I don’t mean to romanticise the local or the Indigenous, nor to reject method and tools. It’s an insistence that wisdom is more widely distributed than our field’s gatekeeping usually suggests. Regenerative world-systems, intergenerational reciprocity, spiritual identity, strategies for peace, informal economies—these should not be fringe motifs. They are operating systems that have sustained cultures without exhausting their life‑support systems. To ignore them because they don’t fit our format is an act of impoverishment. We appropriate surface symbols and miss the deeper logics that give them life.

Original thinking demands different starting conditions. We must abandon the conceit that neutrality is possible from inside a single paradigm. Every model privileges something; naming those privileges is the first move towards choice. We can practise possible‑past-present design from within an expanded now, informed by multiple epistemologies, including those that refuse the calculus of extraction. We can treat futures literacy as a public good—civic foresight labs in councils, curricula in schools, scenario clauses in participatory budgeting. When foresight becomes a credentialled club, which is all too common these days, imagination shrinks to the size of its membership. When it is cultivated as a civic capacity, new questions become thinkable.

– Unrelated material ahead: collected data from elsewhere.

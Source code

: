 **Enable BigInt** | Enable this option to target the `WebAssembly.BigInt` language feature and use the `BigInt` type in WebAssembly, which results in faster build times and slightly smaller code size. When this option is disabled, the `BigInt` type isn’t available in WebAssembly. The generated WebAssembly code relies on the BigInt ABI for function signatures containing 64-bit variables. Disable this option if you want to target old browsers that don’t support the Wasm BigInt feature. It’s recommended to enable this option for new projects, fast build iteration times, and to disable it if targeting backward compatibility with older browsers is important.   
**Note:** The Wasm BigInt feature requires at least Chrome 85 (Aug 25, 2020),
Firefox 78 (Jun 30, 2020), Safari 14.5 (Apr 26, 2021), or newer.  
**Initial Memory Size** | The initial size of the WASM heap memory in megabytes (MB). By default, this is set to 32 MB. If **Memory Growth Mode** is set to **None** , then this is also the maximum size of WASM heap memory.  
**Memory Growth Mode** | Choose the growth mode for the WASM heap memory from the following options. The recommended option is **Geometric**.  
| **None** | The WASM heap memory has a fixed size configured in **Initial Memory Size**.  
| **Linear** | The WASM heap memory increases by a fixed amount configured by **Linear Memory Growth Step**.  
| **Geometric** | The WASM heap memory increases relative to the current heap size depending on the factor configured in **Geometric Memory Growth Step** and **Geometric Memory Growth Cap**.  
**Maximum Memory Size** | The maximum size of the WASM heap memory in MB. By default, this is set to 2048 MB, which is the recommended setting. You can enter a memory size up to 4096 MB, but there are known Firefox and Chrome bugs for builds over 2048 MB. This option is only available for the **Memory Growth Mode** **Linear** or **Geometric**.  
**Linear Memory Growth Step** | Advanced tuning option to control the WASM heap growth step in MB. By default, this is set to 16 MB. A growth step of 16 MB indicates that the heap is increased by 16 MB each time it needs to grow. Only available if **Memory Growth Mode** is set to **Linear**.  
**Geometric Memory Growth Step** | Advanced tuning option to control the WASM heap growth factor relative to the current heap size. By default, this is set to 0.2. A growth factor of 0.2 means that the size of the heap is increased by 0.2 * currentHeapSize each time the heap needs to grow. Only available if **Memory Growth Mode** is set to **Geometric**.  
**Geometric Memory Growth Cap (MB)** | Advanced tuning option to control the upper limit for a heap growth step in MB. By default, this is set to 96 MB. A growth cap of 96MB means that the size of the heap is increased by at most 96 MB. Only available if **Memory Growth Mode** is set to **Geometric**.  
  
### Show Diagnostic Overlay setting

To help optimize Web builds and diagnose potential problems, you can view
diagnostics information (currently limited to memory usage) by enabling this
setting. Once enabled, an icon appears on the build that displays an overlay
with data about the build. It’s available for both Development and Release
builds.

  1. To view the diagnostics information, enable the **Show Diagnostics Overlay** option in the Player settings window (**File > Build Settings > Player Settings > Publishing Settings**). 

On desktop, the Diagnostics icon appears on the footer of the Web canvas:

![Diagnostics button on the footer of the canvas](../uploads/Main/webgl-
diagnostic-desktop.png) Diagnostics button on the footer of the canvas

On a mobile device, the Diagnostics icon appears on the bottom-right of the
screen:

The deepest shift is ethical. Are we willing to be changed by what we learn? If we’re not prepared to alter our commitments—where money flows, who leads, who decides, and whose time sets the tempo—then decolonising is reduced to vocabulary. When we say participation, do we really mean co‑creation with the authority to say no, or consent to plans already drafted? When we say insight, do we share the bonuses with the people who generated it, or translate their lives into our leverage?

Our work becomes slower at the speed of trust but faster in the only metric that truly matters: the ability of communities to shape their own futures. Novelty is cheap. Wisdom compounds. We can keep packaging our extrapolations as foresight and watch the future replay the present, or we can broaden our repertoire to include the architectures of care—kinship obligations, commons stewardship, mutual aid—that have kept cultures resilient for centuries. One path optimises the known. The other opens the possible. The test is plain enough: when those we cite become authors, when communities accrue power, and when our methods are altered by the encounter, we’re doing the work. Otherwise, it’s still evangelical. And it’s still taking—more polite, perhaps, but taking, nonetheless.